- _REQUIRED WORK_
Your answer should be only the lines below from the one with "Biological Sciences, Manchester" to the one with "number of the", repeated exactly, ends included.

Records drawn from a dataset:

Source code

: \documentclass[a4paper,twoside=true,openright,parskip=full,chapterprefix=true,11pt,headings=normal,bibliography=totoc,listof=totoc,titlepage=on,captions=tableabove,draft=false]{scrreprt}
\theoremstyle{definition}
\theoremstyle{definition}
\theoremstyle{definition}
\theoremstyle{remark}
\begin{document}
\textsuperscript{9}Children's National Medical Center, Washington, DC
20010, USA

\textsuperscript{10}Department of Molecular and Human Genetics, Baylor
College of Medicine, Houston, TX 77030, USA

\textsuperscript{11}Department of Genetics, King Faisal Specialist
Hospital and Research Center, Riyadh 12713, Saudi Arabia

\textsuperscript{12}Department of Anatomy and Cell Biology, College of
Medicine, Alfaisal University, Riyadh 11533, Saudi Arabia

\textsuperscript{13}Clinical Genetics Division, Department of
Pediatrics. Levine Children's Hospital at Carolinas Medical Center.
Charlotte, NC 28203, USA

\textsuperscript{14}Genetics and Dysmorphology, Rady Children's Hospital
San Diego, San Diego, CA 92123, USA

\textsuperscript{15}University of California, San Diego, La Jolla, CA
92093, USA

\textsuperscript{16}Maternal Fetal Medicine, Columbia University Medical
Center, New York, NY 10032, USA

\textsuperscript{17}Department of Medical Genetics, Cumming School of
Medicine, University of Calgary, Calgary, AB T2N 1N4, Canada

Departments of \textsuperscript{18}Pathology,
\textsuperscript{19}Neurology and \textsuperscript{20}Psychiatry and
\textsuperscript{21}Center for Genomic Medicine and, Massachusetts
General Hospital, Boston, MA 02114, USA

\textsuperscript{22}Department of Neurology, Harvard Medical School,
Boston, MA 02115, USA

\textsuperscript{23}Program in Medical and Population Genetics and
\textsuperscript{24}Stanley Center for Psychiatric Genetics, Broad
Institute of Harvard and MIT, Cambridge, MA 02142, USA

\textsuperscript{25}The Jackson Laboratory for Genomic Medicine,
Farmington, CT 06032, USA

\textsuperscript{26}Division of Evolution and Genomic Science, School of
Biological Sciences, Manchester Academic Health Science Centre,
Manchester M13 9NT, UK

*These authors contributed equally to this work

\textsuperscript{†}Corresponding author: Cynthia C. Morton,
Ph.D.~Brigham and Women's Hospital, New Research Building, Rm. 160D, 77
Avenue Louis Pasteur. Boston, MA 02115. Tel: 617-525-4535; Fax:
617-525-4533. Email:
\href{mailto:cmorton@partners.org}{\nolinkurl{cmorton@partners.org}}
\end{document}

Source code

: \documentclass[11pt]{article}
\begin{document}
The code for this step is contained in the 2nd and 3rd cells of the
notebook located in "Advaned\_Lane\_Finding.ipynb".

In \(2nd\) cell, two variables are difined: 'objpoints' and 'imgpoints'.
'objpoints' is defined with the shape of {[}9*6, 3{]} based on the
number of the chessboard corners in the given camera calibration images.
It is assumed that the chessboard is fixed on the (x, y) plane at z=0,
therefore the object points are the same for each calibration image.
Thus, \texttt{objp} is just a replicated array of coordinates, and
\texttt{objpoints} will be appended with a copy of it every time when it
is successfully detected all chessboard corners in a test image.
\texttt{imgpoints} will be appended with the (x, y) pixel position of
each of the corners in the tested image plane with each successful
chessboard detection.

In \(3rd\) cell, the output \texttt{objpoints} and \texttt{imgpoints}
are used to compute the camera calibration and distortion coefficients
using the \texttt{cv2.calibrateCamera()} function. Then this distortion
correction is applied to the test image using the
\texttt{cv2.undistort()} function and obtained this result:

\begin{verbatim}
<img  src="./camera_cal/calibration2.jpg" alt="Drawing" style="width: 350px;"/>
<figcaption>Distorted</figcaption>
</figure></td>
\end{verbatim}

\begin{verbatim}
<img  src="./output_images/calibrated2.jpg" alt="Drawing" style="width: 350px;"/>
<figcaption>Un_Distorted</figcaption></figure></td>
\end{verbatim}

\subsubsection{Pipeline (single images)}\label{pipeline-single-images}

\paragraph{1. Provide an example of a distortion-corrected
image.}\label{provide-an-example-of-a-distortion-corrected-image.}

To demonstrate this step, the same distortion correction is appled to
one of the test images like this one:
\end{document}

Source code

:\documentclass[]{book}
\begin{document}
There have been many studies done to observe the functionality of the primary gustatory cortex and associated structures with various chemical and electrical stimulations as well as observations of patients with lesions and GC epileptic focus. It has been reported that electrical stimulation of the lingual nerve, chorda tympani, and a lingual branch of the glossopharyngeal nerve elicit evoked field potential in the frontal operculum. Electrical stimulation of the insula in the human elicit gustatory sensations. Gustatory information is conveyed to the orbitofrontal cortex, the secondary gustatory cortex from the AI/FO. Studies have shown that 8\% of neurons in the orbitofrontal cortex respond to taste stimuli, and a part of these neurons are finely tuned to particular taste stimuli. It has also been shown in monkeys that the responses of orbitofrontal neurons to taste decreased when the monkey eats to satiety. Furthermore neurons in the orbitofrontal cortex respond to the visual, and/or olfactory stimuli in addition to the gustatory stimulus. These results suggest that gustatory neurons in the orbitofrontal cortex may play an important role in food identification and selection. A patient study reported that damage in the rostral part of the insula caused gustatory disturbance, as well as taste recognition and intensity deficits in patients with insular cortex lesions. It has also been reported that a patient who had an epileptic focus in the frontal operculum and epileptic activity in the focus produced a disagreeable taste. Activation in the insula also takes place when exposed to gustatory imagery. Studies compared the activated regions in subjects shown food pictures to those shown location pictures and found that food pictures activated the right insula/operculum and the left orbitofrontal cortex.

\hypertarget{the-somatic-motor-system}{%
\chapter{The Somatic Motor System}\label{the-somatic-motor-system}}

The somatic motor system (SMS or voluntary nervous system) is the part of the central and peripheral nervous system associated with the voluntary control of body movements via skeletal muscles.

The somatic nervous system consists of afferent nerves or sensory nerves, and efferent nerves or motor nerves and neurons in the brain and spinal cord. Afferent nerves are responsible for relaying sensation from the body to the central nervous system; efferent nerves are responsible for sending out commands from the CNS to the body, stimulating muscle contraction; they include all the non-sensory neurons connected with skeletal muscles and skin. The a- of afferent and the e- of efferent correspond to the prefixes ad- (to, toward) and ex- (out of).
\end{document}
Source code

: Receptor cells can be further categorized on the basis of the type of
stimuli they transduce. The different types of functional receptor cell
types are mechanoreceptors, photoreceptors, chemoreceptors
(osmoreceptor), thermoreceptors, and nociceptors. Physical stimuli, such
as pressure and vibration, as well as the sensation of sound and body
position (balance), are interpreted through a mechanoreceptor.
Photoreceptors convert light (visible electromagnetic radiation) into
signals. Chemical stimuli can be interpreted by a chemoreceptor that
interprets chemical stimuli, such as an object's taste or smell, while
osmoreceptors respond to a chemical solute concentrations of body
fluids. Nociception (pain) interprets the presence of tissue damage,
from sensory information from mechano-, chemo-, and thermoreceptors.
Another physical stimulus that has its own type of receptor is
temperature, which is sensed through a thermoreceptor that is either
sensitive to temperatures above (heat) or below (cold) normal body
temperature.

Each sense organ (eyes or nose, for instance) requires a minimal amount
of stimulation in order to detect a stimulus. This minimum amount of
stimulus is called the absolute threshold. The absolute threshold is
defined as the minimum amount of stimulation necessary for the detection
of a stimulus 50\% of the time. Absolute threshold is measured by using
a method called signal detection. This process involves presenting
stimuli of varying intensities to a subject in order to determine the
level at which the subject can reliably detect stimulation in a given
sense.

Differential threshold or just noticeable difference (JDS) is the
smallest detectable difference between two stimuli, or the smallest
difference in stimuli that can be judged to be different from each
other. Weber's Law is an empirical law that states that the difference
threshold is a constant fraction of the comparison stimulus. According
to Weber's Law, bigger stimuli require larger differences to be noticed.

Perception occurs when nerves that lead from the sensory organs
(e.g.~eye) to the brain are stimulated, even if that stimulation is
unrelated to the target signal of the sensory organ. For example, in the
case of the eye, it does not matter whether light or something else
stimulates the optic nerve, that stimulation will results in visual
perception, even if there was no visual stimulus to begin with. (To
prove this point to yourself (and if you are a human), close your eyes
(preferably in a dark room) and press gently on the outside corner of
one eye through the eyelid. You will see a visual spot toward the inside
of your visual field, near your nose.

- _ANSWER SPACE_
Biological Sciences, Manchester Academic Health Science Centre,
Manchester M13 9NT, UK

*These authors contributed equally to this work

\textsuperscript{†}Corresponding author: Cynthia C. Morton,
Ph.D.~Brigham and Women's Hospital, New Research Building, Rm. 160D, 77
Avenue Louis Pasteur. Boston, MA 02115. Tel: 617-525-4535; Fax:
617-525-4533. Email:
\href{mailto:cmorton@partners.org}{\nolinkurl{cmorton@partners.org}}
\end{document}

Source code

: \documentclass[11pt]{article}
\begin{document}
The code for this step is contained in the 2nd and 3rd cells of the
notebook located in "Advaned\_Lane\_Finding.ipynb".

In \(2nd\) cell, two variables are difined: 'objpoints' and 'imgpoints'.
'objpoints' is defined with the shape of {[}9*6, 3{]} based on the
number of the chessboard corners in the given camera calibration images.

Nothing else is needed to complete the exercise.